America’s Ash trees are facing extinction. And the impact of their loss in our forests, cities, and backyards will not be small.
The United States’ eight billion ash trees, which live in every state with high concentrations east of Colorado and along the Pacific Northwest coast, are threatened by the Emerald Ash Borer, a beetle native to Russia and China that was likely brought here on ships in the mid-1990s. By the time the Borers were discovered in 2002, it was too late to stop them. Researchers are calling the beetle the most serious threat to forests ever seen in the US. Millions of trees across the Midwest are already dead, and today, the Borers are spreading quickly across the Northeast.
However, at a Saving the American Ash summit at The New York Botanical Garden last week, researchers said there is hope, at least of preventing the Ash’s complete annihilation. Homeowners, citizen scientists, and anyone concerned about the fate of one of our country’s most ubiquitous trees can help.
There are a series of steps you can take that will help slow the spread of the infestation, protect some Ash trees from dying, and preserve their genetic material for replanting. The first step is to learn how to identify an Ash. Every species is susceptible to infection. You can easily spot them once you learn the unique characteristics of their bark, leaves, and branch patterns.
Next, take a survey of your land, your neighborhood, or even public parks in your area. If you want to do some serious citizen science, you can find a stand of Ash trees and create a monitoring plot a half-acre in size that contains at least 40 trees that are a minimum of 10 centimeters in diameter. By visiting and monitoring your plot a few times a year, you’ll be helping the scientists tasked with identifying healthy Ash trees, tracking the onset of infestation, and most importantly, discovering survivors once the beetles have moved on. If you live in the Northeast, you can participate directly in Ash tree infestation research here.

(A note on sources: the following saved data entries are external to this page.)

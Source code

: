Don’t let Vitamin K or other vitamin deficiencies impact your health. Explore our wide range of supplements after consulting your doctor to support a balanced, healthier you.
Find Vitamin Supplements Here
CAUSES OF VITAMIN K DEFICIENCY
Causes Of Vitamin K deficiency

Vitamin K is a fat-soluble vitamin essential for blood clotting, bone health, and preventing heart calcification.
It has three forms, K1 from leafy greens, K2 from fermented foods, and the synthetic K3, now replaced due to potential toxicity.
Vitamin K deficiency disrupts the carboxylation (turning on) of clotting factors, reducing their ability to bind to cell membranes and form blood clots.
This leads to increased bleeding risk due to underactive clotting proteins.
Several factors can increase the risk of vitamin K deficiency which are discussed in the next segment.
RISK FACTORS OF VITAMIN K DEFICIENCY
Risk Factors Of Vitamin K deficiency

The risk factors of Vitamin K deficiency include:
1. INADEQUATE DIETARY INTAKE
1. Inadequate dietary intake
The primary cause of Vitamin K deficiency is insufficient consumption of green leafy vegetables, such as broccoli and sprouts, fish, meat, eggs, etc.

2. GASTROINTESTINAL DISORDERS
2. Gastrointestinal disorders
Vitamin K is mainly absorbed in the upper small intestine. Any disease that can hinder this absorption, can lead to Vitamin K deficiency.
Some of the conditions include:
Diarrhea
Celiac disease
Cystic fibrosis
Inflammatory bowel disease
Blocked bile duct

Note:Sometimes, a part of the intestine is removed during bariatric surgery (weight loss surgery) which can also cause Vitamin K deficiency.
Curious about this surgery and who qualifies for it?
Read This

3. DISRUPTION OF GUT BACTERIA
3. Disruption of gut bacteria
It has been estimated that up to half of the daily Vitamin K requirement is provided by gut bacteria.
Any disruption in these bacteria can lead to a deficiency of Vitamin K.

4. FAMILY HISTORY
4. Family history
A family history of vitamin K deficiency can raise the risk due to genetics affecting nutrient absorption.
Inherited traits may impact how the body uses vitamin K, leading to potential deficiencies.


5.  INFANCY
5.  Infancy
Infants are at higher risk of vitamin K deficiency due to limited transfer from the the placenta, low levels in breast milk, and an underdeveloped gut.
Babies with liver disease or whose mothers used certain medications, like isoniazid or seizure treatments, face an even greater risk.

Now that you’ve ID’d your local Ash trees, you have to decide what to do with them. Scientists think the Borers will eventually arrive, which means it’s important to choose some trees you’d like to save. “If you’re emotionally attached to it or it has a swing hanging from it,” then the tree can be injected with insecticide, Jonathan Rosenthal, director of the Ecological Research Institute, said at the summit. This is a costly operation and has to be done at least once a year by an expert.
You can also collect seeds from healthy trees that are naturally occurring, meaning they are genetically unique to your area. This will help with repopulation and replanting of Ash trees once the beetles have left. The US National Arboretum and other sites around the country are accepting seed donations.
Identifying and removing any invasive species from the understory of your Ash trees will also help ensure that their death doesn’t create a whole different kind of ecological disaster. Some of the most common invasive species in the US are plants like English Ivy and Japanese Honeysuckle. If your Ash trees are shading invasive species, yank them out and replace them with native plants, which will also help support your local bird population.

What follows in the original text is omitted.